'''
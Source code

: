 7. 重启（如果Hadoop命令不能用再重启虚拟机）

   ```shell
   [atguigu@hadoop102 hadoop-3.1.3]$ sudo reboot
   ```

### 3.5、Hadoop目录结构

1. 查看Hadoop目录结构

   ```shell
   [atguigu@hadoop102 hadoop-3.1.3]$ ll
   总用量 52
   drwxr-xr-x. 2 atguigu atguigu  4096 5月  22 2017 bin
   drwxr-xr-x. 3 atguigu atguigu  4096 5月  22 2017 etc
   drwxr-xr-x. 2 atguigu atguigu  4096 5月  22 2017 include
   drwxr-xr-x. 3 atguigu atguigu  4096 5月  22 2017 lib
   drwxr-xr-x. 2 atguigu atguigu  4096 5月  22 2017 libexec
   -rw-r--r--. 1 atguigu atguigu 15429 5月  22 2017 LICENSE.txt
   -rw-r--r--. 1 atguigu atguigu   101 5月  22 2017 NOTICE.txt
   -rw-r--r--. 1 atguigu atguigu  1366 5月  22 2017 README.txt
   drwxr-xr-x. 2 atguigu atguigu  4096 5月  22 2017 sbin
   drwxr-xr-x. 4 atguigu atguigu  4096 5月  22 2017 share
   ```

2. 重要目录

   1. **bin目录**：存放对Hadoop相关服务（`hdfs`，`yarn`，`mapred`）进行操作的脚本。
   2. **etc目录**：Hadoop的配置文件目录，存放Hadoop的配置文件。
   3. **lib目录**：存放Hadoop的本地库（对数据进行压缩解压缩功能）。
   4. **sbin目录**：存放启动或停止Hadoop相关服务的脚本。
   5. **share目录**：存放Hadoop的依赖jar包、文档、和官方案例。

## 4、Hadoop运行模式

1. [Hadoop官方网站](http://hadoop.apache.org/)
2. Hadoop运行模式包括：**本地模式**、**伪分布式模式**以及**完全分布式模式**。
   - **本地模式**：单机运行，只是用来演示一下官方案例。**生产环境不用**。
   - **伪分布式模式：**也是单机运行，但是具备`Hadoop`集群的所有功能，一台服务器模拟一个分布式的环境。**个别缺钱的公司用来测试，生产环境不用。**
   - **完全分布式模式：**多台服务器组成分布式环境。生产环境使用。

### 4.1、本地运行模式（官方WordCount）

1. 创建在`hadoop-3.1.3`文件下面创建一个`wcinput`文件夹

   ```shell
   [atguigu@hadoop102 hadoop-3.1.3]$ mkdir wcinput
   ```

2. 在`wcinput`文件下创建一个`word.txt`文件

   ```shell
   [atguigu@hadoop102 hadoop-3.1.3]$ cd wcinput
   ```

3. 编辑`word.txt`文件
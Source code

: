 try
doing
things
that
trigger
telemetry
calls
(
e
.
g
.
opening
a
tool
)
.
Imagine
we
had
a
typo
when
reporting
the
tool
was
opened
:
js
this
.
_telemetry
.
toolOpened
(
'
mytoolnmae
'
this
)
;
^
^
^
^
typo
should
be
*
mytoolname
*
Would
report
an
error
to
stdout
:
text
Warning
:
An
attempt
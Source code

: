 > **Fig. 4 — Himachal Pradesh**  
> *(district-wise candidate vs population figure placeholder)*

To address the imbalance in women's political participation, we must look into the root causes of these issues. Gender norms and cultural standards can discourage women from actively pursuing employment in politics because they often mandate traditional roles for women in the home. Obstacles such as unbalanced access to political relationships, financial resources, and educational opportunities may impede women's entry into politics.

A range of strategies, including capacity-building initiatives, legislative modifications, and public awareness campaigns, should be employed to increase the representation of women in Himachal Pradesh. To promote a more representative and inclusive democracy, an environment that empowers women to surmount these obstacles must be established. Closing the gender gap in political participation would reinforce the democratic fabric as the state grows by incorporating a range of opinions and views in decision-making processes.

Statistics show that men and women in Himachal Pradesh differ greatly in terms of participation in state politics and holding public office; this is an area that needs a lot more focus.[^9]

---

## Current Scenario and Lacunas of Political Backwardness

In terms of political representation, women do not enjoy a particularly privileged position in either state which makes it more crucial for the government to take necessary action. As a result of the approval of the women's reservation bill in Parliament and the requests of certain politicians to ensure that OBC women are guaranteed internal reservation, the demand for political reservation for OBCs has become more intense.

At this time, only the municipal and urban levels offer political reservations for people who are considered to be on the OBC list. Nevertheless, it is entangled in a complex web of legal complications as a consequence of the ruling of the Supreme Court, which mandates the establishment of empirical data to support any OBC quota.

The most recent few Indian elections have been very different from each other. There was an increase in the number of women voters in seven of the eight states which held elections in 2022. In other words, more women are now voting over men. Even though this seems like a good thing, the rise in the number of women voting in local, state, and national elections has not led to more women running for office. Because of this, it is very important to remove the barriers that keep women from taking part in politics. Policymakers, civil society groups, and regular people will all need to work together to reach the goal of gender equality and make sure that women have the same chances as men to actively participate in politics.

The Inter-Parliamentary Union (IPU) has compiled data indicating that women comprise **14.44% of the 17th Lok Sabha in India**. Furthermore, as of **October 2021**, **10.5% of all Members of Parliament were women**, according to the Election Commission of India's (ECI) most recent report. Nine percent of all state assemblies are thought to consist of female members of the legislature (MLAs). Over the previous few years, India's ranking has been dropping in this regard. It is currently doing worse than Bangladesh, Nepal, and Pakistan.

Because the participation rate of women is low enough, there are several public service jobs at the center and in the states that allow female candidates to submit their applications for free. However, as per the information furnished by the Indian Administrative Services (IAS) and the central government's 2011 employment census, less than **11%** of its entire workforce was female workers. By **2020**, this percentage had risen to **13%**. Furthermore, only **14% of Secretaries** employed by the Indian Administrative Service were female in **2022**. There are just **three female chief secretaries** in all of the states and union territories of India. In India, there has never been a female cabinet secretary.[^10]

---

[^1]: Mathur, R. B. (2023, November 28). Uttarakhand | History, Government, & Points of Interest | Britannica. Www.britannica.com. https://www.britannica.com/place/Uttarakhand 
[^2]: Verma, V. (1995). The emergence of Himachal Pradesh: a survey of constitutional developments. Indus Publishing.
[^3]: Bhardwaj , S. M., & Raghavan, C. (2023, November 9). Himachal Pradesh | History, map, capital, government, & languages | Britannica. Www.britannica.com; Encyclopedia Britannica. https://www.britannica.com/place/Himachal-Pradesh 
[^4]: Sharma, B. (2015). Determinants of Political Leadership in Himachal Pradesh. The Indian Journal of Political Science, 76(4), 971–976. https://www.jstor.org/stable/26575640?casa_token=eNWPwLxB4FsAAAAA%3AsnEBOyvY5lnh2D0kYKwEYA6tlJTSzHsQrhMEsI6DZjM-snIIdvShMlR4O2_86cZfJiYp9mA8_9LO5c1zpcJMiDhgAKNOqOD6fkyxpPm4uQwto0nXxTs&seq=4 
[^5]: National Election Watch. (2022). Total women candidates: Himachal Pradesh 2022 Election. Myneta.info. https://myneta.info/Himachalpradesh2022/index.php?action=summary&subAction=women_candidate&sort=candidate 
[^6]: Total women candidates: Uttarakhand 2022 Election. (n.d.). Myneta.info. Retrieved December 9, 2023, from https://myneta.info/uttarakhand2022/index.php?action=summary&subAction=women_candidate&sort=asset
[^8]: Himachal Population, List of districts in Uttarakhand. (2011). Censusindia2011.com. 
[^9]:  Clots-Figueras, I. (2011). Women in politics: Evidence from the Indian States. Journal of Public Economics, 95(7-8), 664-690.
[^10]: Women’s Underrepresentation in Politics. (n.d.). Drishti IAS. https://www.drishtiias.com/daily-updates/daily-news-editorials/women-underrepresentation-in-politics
'''
#### [Your task]
Copy, please, exactly the lines that start at the first line of the data and end at the line containing "- **本地模式**：单机运", both kept and no others.

#### [Exercise output]
Source code

: 7. 重启（如果Hadoop命令不能用再重启虚拟机）

   ```shell
   [atguigu@hadoop102 hadoop-3.1.3]$ sudo reboot
   ```

### 3.5、Hadoop目录结构

1. 查看Hadoop目录结构

   ```shell
   [atguigu@hadoop102 hadoop-3.1.3]$ ll
   总用量 52
   drwxr-xr-x. 2 atguigu atguigu  4096 5月  22 2017 bin
   drwxr-xr-x. 3 atguigu atguigu  4096 5月  22 2017 etc
   drwxr-xr-x. 2 atguigu atguigu  4096 5月  22 2017 include
   drwxr-xr-x. 3 atguigu atguigu  4096 5月  22 2017 lib
   drwxr-xr-x. 2 atguigu atguigu  4096 5月  22 2017 libexec
   -rw-r--r--. 1 atguigu atguigu 15429 5月  22 2017 LICENSE.txt
   -rw-r--r--. 1 atguigu atguigu   101 5月  22 2017 NOTICE.txt
   -rw-r--r--. 1 atguigu atguigu  1366 5月  22 2017 README.txt
   drwxr-xr-x. 2 atguigu atguigu  4096 5月  22 2017 sbin
   drwxr-xr-x. 4 atguigu atguigu  4096 5月  22 2017 share
   ```

2. 重要目录

   1. **bin目录**：存放对Hadoop相关服务（`hdfs`，`yarn`，`mapred`）进行操作的脚本。
   2. **etc目录**：Hadoop的配置文件目录，存放Hadoop的配置文件。
   3. **lib目录**：存放Hadoop的本地库（对数据进行压缩解压缩功能）。
   4. **sbin目录**：存放启动或停止Hadoop相关服务的脚本。
   5. **share目录**：存放Hadoop的依赖jar包、文档、和官方案例。

## 4、Hadoop运行模式

1. [Hadoop官方网站](http://hadoop.apache.org/)
2. Hadoop运行模式包括：**本地模式**、**伪分布式模式**以及**完全分布式模式**。
   - **本地模式**：单机运行，只是用来演示一下官方案例。**生产环境不用**。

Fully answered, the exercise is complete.